The vertex is a key feature of a parabola. It's the highest or lowest point on the graph, depending on its direction. For the quadratic equation\(f(x) = 3x^2 - 6x + 4\), we determined the vertex using the vertex formula: \(x = \frac{-b}{2a}\). By substituting the values from our equation, we found that the x-coordinate of the vertex is 1.
Next, we substituted back into the original equation to find the y-coordinate, which is 1. Therefore, the vertex of the parabola is at \((1, 1)\). This point is important because it helps us understand the shape and position of the graph on the coordinate plane.
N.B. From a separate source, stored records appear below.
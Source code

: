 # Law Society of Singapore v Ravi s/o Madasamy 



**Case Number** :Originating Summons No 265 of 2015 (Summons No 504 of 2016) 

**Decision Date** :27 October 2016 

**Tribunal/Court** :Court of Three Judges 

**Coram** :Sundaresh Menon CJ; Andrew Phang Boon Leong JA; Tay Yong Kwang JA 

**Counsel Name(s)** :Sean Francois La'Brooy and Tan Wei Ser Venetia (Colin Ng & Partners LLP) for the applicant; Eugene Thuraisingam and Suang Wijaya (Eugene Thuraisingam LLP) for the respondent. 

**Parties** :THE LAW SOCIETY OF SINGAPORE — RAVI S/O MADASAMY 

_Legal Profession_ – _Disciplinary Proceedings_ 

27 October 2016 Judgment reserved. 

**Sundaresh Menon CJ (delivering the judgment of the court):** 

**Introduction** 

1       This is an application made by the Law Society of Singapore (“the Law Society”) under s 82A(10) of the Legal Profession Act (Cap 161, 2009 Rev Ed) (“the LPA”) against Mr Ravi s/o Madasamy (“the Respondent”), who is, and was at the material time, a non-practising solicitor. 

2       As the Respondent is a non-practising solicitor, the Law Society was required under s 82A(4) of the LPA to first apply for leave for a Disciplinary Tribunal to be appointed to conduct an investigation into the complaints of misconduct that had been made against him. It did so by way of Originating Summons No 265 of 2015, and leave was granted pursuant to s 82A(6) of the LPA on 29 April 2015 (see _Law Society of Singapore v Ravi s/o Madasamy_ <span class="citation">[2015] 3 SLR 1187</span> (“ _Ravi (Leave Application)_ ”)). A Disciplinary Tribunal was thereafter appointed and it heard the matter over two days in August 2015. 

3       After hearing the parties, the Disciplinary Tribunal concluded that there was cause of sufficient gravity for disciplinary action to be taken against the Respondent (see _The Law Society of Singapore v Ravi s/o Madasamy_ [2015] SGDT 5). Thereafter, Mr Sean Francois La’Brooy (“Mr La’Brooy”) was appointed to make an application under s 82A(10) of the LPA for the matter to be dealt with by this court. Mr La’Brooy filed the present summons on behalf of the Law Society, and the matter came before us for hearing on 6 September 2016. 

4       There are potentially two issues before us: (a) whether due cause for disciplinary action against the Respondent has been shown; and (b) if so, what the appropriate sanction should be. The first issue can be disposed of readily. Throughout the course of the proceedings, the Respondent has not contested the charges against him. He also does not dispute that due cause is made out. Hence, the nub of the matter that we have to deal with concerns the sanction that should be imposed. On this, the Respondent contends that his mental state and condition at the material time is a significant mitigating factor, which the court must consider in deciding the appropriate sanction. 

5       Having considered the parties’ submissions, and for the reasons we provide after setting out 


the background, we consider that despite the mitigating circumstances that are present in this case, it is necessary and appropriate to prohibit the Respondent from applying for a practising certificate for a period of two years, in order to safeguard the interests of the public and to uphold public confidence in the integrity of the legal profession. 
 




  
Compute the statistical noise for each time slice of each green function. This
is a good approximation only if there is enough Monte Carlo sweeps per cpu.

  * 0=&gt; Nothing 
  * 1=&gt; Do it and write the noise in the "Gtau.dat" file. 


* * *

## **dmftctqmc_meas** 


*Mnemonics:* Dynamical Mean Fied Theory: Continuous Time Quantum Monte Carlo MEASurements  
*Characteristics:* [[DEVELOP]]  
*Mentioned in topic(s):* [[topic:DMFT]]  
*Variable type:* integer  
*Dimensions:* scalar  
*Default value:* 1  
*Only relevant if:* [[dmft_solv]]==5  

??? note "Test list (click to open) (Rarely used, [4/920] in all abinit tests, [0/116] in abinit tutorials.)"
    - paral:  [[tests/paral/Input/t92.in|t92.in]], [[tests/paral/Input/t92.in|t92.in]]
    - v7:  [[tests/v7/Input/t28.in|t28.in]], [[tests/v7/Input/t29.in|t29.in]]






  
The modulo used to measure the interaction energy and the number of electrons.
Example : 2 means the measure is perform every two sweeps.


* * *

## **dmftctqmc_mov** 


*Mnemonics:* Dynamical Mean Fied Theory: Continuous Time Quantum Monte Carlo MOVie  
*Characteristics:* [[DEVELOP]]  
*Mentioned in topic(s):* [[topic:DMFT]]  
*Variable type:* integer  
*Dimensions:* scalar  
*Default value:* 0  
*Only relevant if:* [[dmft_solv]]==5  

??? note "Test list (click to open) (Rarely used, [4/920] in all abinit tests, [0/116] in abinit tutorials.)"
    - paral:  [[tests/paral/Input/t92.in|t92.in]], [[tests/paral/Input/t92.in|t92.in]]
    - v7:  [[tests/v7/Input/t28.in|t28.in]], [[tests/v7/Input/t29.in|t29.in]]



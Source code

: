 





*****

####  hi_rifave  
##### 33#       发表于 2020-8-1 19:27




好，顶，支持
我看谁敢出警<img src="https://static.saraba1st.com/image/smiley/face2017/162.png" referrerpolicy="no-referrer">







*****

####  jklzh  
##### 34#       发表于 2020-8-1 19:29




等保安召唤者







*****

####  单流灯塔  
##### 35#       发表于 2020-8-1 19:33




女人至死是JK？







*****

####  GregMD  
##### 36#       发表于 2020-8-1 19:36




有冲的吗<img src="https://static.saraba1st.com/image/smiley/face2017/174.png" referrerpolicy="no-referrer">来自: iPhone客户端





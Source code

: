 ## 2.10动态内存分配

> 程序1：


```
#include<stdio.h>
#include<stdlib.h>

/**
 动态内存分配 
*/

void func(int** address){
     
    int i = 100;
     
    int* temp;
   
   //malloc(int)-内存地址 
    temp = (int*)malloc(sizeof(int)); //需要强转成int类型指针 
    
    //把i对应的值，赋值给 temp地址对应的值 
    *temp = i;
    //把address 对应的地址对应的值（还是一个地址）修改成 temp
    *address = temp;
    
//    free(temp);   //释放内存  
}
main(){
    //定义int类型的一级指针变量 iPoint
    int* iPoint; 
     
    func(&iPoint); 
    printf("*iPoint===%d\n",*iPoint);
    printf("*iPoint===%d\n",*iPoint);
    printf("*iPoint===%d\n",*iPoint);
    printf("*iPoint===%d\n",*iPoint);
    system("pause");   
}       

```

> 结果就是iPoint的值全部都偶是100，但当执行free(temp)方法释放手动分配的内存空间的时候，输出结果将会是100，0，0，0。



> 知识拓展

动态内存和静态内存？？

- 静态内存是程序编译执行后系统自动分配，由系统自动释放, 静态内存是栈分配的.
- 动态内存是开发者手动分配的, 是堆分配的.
A quadratic equation is a second-degree polynomial that can be written in the standard form: \(ax^2 + bx + c\). In our example, \(f(x) = 3x^2 - 6x + 4\), the coefficients are \(a = 3\), \(b = -6\), and \(c = 4\).
Quadratic equations are important because they model many real-world scenarios like projectile motion and areas. By analyzing the coefficients, we can determine several properties of the graph of the quadratic function.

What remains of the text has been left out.